SOURCE DATA START

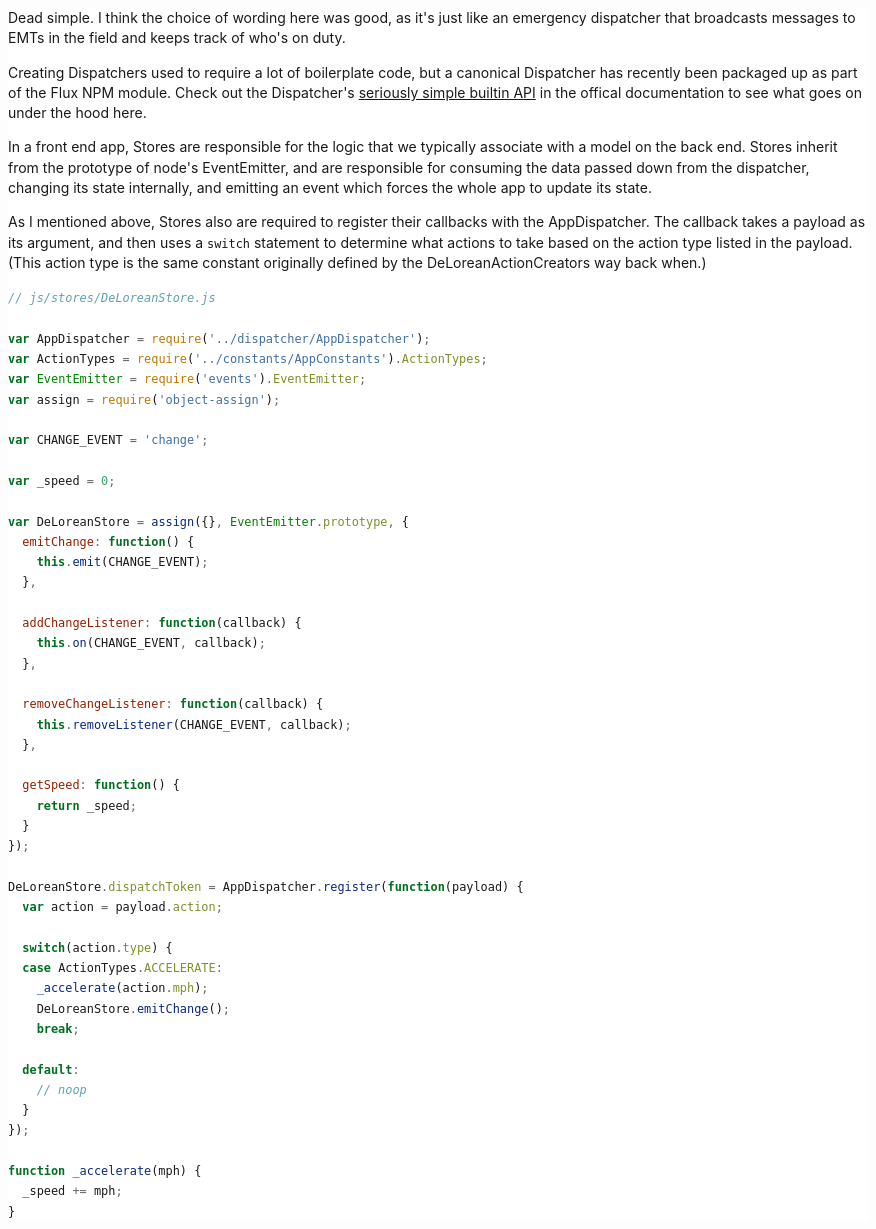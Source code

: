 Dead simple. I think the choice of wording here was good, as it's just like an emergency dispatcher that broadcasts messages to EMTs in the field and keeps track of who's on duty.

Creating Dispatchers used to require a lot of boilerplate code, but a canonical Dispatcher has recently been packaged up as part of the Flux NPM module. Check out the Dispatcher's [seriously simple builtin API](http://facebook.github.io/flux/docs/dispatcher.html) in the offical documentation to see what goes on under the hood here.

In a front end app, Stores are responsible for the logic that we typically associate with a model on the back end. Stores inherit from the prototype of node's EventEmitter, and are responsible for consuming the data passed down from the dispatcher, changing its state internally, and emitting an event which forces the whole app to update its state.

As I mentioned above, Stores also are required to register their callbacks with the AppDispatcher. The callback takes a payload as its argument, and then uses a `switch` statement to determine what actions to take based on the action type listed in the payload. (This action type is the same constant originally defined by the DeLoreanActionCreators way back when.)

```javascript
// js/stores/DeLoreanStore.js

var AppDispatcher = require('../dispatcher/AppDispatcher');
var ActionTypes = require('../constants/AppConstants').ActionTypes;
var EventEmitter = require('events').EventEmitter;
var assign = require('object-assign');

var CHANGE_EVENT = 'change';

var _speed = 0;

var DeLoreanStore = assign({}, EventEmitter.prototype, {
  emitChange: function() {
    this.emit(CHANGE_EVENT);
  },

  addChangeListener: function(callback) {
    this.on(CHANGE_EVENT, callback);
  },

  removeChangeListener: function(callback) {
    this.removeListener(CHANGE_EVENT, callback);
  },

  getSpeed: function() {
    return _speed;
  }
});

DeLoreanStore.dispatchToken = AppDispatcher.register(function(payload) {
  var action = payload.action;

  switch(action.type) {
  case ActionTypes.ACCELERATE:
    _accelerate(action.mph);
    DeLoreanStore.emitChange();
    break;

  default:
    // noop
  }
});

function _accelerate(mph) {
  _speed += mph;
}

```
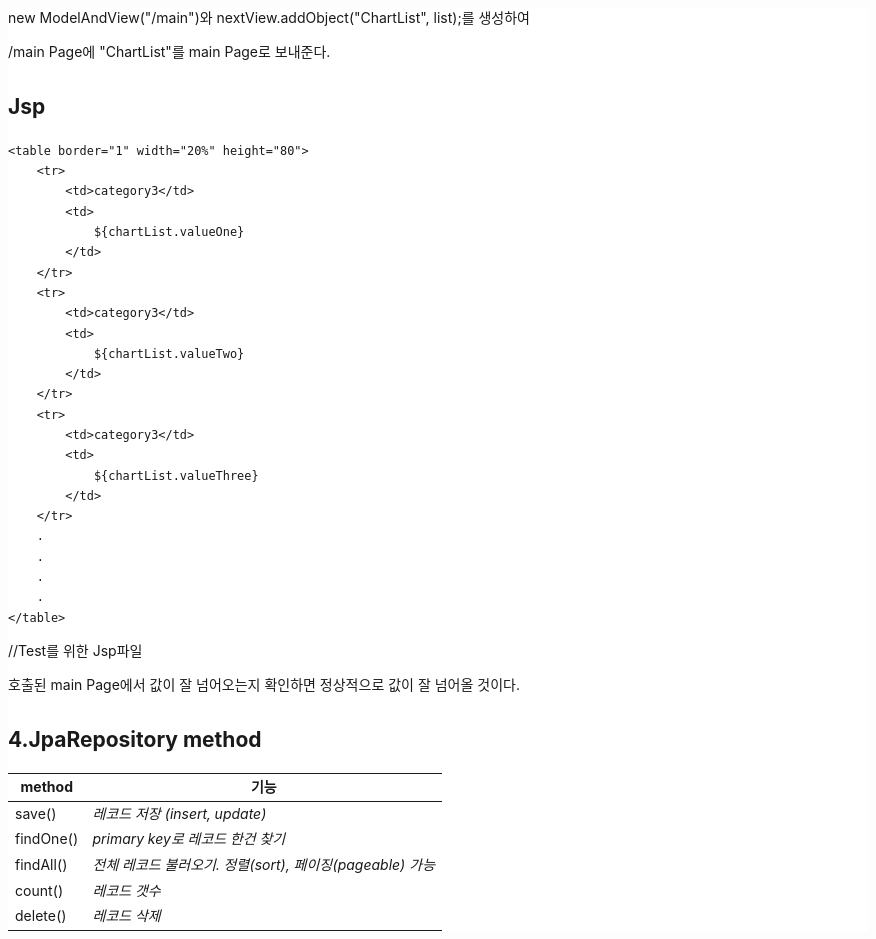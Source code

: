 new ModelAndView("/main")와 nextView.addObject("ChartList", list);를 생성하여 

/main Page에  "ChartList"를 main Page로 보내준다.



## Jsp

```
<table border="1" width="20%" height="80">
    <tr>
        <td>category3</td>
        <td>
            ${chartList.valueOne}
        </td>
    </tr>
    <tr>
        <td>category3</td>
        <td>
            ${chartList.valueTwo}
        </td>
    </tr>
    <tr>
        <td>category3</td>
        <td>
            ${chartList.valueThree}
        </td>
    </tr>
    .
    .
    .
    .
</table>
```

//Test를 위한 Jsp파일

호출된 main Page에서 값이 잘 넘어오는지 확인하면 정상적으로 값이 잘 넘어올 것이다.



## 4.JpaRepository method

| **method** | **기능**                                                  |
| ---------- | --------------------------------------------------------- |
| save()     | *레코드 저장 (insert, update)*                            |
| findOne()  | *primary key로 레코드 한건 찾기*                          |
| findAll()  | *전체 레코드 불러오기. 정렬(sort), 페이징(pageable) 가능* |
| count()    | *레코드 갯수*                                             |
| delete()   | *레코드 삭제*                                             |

SOURCE DATA END

§ **EXERCISE**
What is needed is every line of the records above that contains the word "simple".

§ **SOLUTION TO THIS TASK**
: Dead simple. I think the choice of wording here was good, as it's just like an emergency dispatcher that broadcasts messages to EMTs in the field and keeps track of who's on duty.
Creating Dispatchers used to require a lot of boilerplate code, but a canonical Dispatcher has recently been packaged up as part of the Flux NPM module. Check out the Dispatcher's [seriously simple builtin API](http://facebook.github.io/flux/docs/dispatcher.html) in the offical documentation to see what goes on under the hood here.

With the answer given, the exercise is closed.